[Intel-gfx] [PATCH v4 4/4] Try inlining sg_next()

Fri May 20 07:35:33 UTC 2016

On Fri, May 20, 2016 at 01:31:30AM +0100, Dave Gordon wrote:
> Signed-off-by: Dave Gordon <david.s.gordon at intel.com>
> Cc: Chris Wilson <chris at chris-wilson.co.uk>

Much better. The effect of the inline

         gem:exec:fault:1MiB:    +4.90%
  gem:exec:fault:1MiB:forked:    +7.99%
        gem:exec:fault:16MiB:   +22.94%
 gem:exec:fault:16MiB:forked:   +19.96%
       gem:exec:fault:256MiB:   +27.45%
gem:exec:fault:256MiB:forked:   +36.89%

And it brings this series into parity with mine.

----

Avoiding the out-of-line call to sg_next() reduces the kernel execution
overhead by 10% in some workloads (for example the Unreal Engine 4 demo
Atlantis on 2GiB GTTs) which are dominated by the cost of inserting PTEs
due to texture thrashing.
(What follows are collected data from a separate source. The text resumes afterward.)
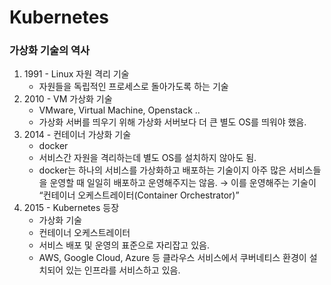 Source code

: # Kubernetes

### 가상화 기술의 역사

1. 1991 - Linux 자원 격리 기술
    - 자원들을 독립적인 프로세스로 돌아가도록 하는 기술
2. 2010 - VM 가상화 기술
    -  VMware, Virtual Machine, Openstack ..
    -  가상화 서버를 띄우기 위해 가상화 서버보다 더 큰 별도 OS를 띄워야 했음.
3. 2014 - 컨테이너 가상화 기술
    -  docker
    -  서비스간 자원을 격리하는데 별도 OS를 설치하지 않아도 됨. 
    -  docker는 하나의 서비스를 가상화하고 배포하는 기술이지 아주 많은 서비스들을 운영할 때 일일히 배포하고 운영해주지는 않음. → 이를 운영해주는 기술이 “컨테이너 오케스트레이터(Container Orchestrator)”
4. 2015 - Kubernetes 등장
    -  가상화 기술
    -  컨테이너 오케스트레이터
    -  서비스 배포 및 운영의 표준으로 자리잡고 있음.
    -  AWS, Google Cloud, Azure 등 클라우스 서비스에서 쿠버네티스 환경이 설치되어 있는 인프라를 서비스하고 있음. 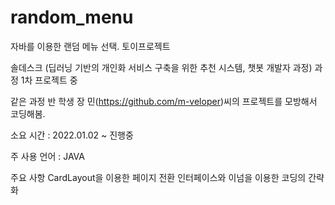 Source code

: # random_menu
자바를 이용한 랜덤 메뉴 선택. 토이프로젝트

솔데스크 (딥러닝 기반의 개인화 서비스 구축을 위한 추천 시스템, 챗봇 개발자 과정) 과정 1차 프로젝트 중

같은 과정 반 학생 장 민(https://github.com/m-veloper)씨의 프로젝트를 모방해서 코딩해봄.

소요 시간 : 2022.01.02 ~ 진행중

주 사용 언어 : JAVA

주요 사항
CardLayout을 이용한 페이지 전환
인터페이스와 이넘을 이용한 코딩의 간략화
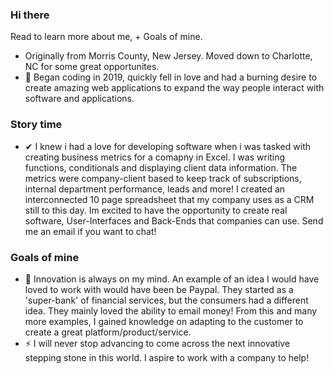 ### Hi there

Read to learn more about me, + Goals of mine. 
-  Originally from Morris County, New Jersey. Moved down to Charlotte, NC for some great opportunites.
- 💬 Began coding in 2019, quickly fell in love and had a burning desire to create amazing web applications to expand the way people interact with software and applications.

### Story time
- ✔ I knew i had a love for developing software when i was tasked with creating business metrics for a comapny in Excel. I was writing functions, conditionals and displaying client data information. The metrics were company-client based to keep track of subscriptions, internal department performance, leads and more! I created an interconnected 10 page spreadsheet that my company uses as a CRM still to this day. Im excited to have the opportunity to create real software, User-Interfaces and Back-Ends that companies can use. Send me an email if you want to chat!  

### Goals of mine
- 🔭 Innovation is always on my mind. An example of an idea I would have loved to work with would have been be Paypal. They started as a 'super-bank' of financial services, but the consumers had a different idea. They mainly loved the ability to email money! From this and many more examples, I gained knowledge on adapting to the customer to create a great platform/product/service.
- ⚡ I will never stop advancing to come across the next innovative stepping stone in this world. I aspire to work with a company to help!

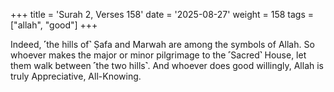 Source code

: +++
title = 'Surah 2, Verses 158'
date = '2025-08-27'
weight = 158
tags = ["allah", "good"]
+++

Indeed, ˹the hills of˺ Ṣafa and Marwah are among the symbols of Allah. So whoever makes the major or minor pilgrimage to the ˹Sacred˺ House, let them walk between ˹the two hills˺. And whoever does good willingly, Allah is truly Appreciative, All-Knowing. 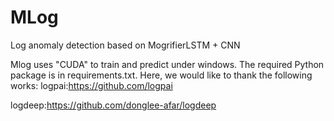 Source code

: # MLog
Log anomaly detection based on MogrifierLSTM + CNN

Mlog uses "CUDA" to train and predict under windows. The required Python package is in requirements.txt. Here, we would like to thank the following works:
logpai:https://github.com/logpai

logdeep:https://github.com/donglee-afar/logdeep
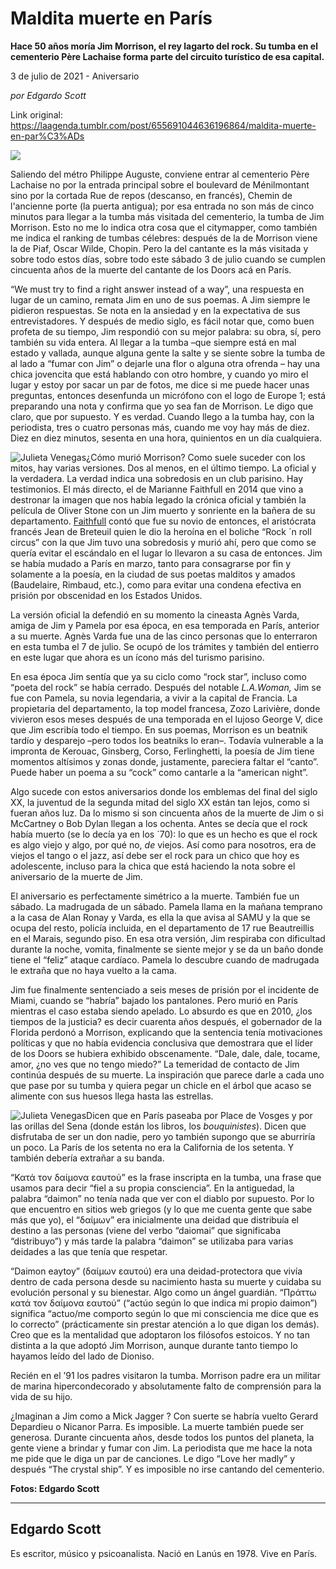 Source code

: # Maldita muerte en París

**Hace 50 años moría Jim Morrison, el rey lagarto del rock. Su tumba en el cementerio Père Lachaise forma parte del circuito turístico de esa capital.**

3 de julio de 2021 - Aniversario

_por Edgardo Scott_

Link original: https://laagenda.tumblr.com/post/655691044636196864/maldita-muerte-en-par%C3%ADs

![](https://64.media.tumblr.com/34cc15ad744a21ceece8b4344f2261ab/c20b3b2670e77b3e-81/s500x750/a34d2a4f12b85c83db2137f6c054443b7fa4c07f.jpg)

Saliendo del métro Philippe Auguste, conviene entrar al cementerio Père Lachaise no por la entrada principal sobre el boulevard de Ménilmontant sino por la cortada Rue de repos (descanso, en francés), Chemin de l'ancienne porte (la puerta antigua); por esa entrada no son más de cinco minutos para llegar a la tumba más visitada del cementerio, la tumba de Jim Morrison. Esto no me lo indica otra cosa que el citymapper, como también me indica el ranking de tumbas célebres: después de la de Morrison viene la de Piaf, Oscar Wilde, Chopin. Pero la del cantante es la más visitada y sobre todo estos días, sobre todo este sábado 3 de julio cuando se cumplen cincuenta años de la muerte del cantante de los Doors acá en París. 

“We must try to find a right answer instead of a way”, una respuesta en lugar de un camino, remata Jim en uno de sus poemas. A Jim siempre le pidieron respuestas. Se nota en la ansiedad y en la expectativa de sus entrevistadores. Y después de medio siglo, es fácil notar que, como buen profeta de su tiempo, Jim respondió con su mejor palabra: su obra, sí, pero también su vida entera. Al llegar a la tumba –que siempre está en mal estado y vallada, aunque alguna gente la salte y se siente sobre la tumba de al lado a “fumar con Jim” o dejarle una flor o alguna otra ofrenda – hay una chica jovencita que está hablando con otro hombre, y cuando yo miro el lugar y estoy por sacar un par de fotos, me dice si me puede hacer unas preguntas, entonces desenfunda un micrófono con el logo de Europe 1; está preparando una nota y confirma que yo sea fan de Morrison. Le digo que claro, que por supuesto. Y es verdad. Cuando llego a la tumba hay, con la periodista, tres o cuatro personas más, cuando me voy hay más de diez. Diez en diez minutos, sesenta en una hora, quinientos en un día cualquiera. 

![Julieta Venegas](https://64.media.tumblr.com/3b88a1daacd718ef055a5dfeaea5b6ee/c20b3b2670e77b3e-ad/s250x400/bb81d89b606081dea33500a1bb49f434ae466453.jpg)¿Cómo murió Morrison? Como suele suceder con los mitos, hay varias versiones. Dos al menos, en el último tiempo. La oficial y la verdadera. La verdad indica una sobredosis en un club parisino. Hay testimonios. El más directo, el de Marianne Faithfull en 2014 que vino a destronar la imagen que nos había legado la crónica oficial y también la película de Oliver Stone con un Jim muerto y sonriente en la bañera de su departamento. [Faithfull](https://www.nacionrock.com/mariane-faithfull-dice-que-su-ex-novio-mato-a-jim-morrison/) contó que fue su novio de entonces, el aristócrata francés Jean de Breteuil quien le dio la heroína en el boliche “Rock ´n roll circus” con la que Jim tuvo una sobredosis y murió ahí, pero que como se quería evitar el escándalo en el lugar lo llevaron a su casa de entonces. Jim se había mudado a París en marzo, tanto para consagrarse por fin y solamente a la poesía, en la ciudad de sus poetas malditos y amados (Baudelaire, Rimbaud, etc.), como para evitar una condena efectiva en prisión por obscenidad en los Estados Unidos. 

La versión oficial la defendió en su momento la cineasta Agnès Varda, amiga de Jim y Pamela por esa época, en esa temporada en París, anterior a su muerte. Agnès Varda fue una de las cinco personas que lo enterraron en esta tumba el 7 de julio. Se ocupó de los trámites y también del entierro en este lugar que ahora es un ícono más del turismo parisino. 

En esa época Jim sentía que ya su ciclo como “rock star”, incluso como “poeta del rock” se había cerrado. Después del notable *L.A.Woman,* Jim se fue con Pamela, su novia legendaria, a vivir a la capital de Francia. La propietaria del departamento, la top model francesa, Zozo Larivière, donde vivieron esos meses después de una temporada en el lujoso George V, dice que Jim escribía todo el tiempo. En sus poemas, Morrison es un beatnik tardío y desparejo –pero todos los beatniks lo eran–. Todavía vulnerable a la impronta de Kerouac, Ginsberg, Corso, Ferlinghetti, la poesía de Jim tiene momentos altísimos y zonas donde, justamente, pareciera faltar el “canto”. Puede haber un poema a su “cock” como cantarle a la “american night”.

Algo sucede con estos aniversarios donde los emblemas del final del siglo XX, la juventud de la segunda mitad del siglo XX están tan lejos, como si fueran años luz. Da lo mismo si son cincuenta años de la muerte de Jim o si McCartney o Bob Dylan llegan a los ochenta. Antes se decía que el rock había muerto (se lo decía ya en los ´70): lo que es un hecho es que el rock es algo viejo y algo, por qué no, *de* viejos. Así como para nosotros, era de viejos el tango o el jazz, así debe ser el rock para un chico que hoy es adolescente, incluso para la chica que está haciendo la nota sobre el aniversario de la muerte de Jim. 

El aniversario es perfectamente simétrico a la muerte. También fue un sábado. La madrugada de un sábado. Pamela llama en la mañana temprano a la casa de Alan Ronay y Varda, es ella la que avisa al SAMU y la que se ocupa del resto, policía incluida, en el departamento de 17 rue Beautreillis en el Marais, segundo piso. En esa otra versión, Jim respiraba con dificultad durante la noche, vomita, finalmente se siente mejor y se da un baño donde tiene el “feliz” ataque cardíaco. Pamela lo descubre cuando de madrugada le extraña que no haya vuelto a la cama. 

Jim fue finalmente sentenciado a seis meses de prisión por el incidente de Miami, cuando se “habría” bajado los pantalones. Pero murió en París mientras el caso estaba siendo apelado.  Lo absurdo es que en 2010, ¿los tiempos de la justicia? es decir cuarenta años después, el gobernador de la Florida perdonó a Morrison, explicando que la sentencia tenía motivaciones políticas y que no había evidencia conclusiva que demostrara que el líder de los Doors se hubiera exhibido obscenamente. “Dale, dale, dale, tocame, amor, ¿no ves que no tengo miedo?” La temeridad de contacto de Jim continúa después de su muerte. La inspiración que parece darle a cada uno que pase por su tumba y quiera pegar un chicle en el árbol que acaso se alimente con sus huesos llega hasta las estrellas.

![Julieta Venegas](https://64.media.tumblr.com/e262e62c88acfc2ce14d994fcf7b6c10/c20b3b2670e77b3e-bd/s250x400/5e9e5f0e047ae04fc82ddd3382f2206a11b6add1.jpg)Dicen que en París paseaba por Place de Vosges y por las orillas del Sena (donde están los libros, los *bouquinistes*). Dicen que disfrutaba de ser un don nadie, pero yo también supongo que se aburriría un poco. La París de los setenta no era la California de los setenta. Y también debería extrañar a su banda.

“Κατά τον δαίμονα εαυτού” es la frase inscripta en la tumba, una frase que usamos para decir “fiel a su propia consciencia”. En la antiguedad, la palabra “daimon” no tenía nada que ver con el diablo por supuesto. Por lo que encuentro en sitios web griegos (y lo que me cuenta gente que sabe más que yo), el “δαίμων” era inicialmente una deidad que distribuía el destino a las personas (viene del verbo “daiomai” que significaba “distribuyo”) y más tarde la palabra “daimon” se utilizaba para varias deidades a las que tenía que respetar. 

“Daimon eaytoy” (δαίμων εαυτού) era una deidad-protectora que vivía dentro de cada persona desde su nacimiento hasta su muerte y cuidaba su evolución personal y su bienestar. Algo como un ángel guardián.  “Πράττω κατά τον δαίμονα εαυτού” (“actúo según lo que indica mi propio daimon”) significa “actuo/me comporto según lo que mi consciencia me dice que es lo correcto” (prácticamente sin prestar atención a lo que digan los demás). Creo que es la mentalidad que adoptaron los filósofos estoicos. Y no tan distinta a la que adoptó Jim Morrison, aunque durante tanto tiempo lo hayamos leído del lado de Dioniso.

Recién en el ’91 los padres visitaron la tumba. Morrison padre era un militar de marina hipercondecorado y absolutamente falto de comprensión para la vida de su hijo. 

¿Imaginan a Jim como a Mick Jagger ? Con suerte se habría vuelto Gerard Depardieu o Nicanor Parra. Es imposible. La muerte también puede ser generosa. Durante cincuenta años, desde todos los puntos del planeta, la gente viene a brindar y fumar con Jim. La periodista que me hace la nota me pide que le diga un par de canciones. Le digo “Love her madly” y después “The crystal ship”. Y es imposible no irse cantando del cementerio. 

**Fotos: Edgardo Scott**



---

 Edgardo Scott
--------------

 Es escritor, músico y psicoanalista. Nació en Lanús en 1978. Vive en París.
We can demonstrate this in a microbenchmark
that forces us to rebind the object on every execbuf, where we can
measure a 25% improvement, in the time required to execute an execbuf
requiring a texture to be rebound, for inlining the sg_next() for large
texture sizes.

Benchmark: igt/benchmarks/gem_exec_fault
Benchmark: igt/benchmarks/gem_exec_trace/Atlantis
-Chris

-- 
Chris Wilson, Intel Open Source Technology Centre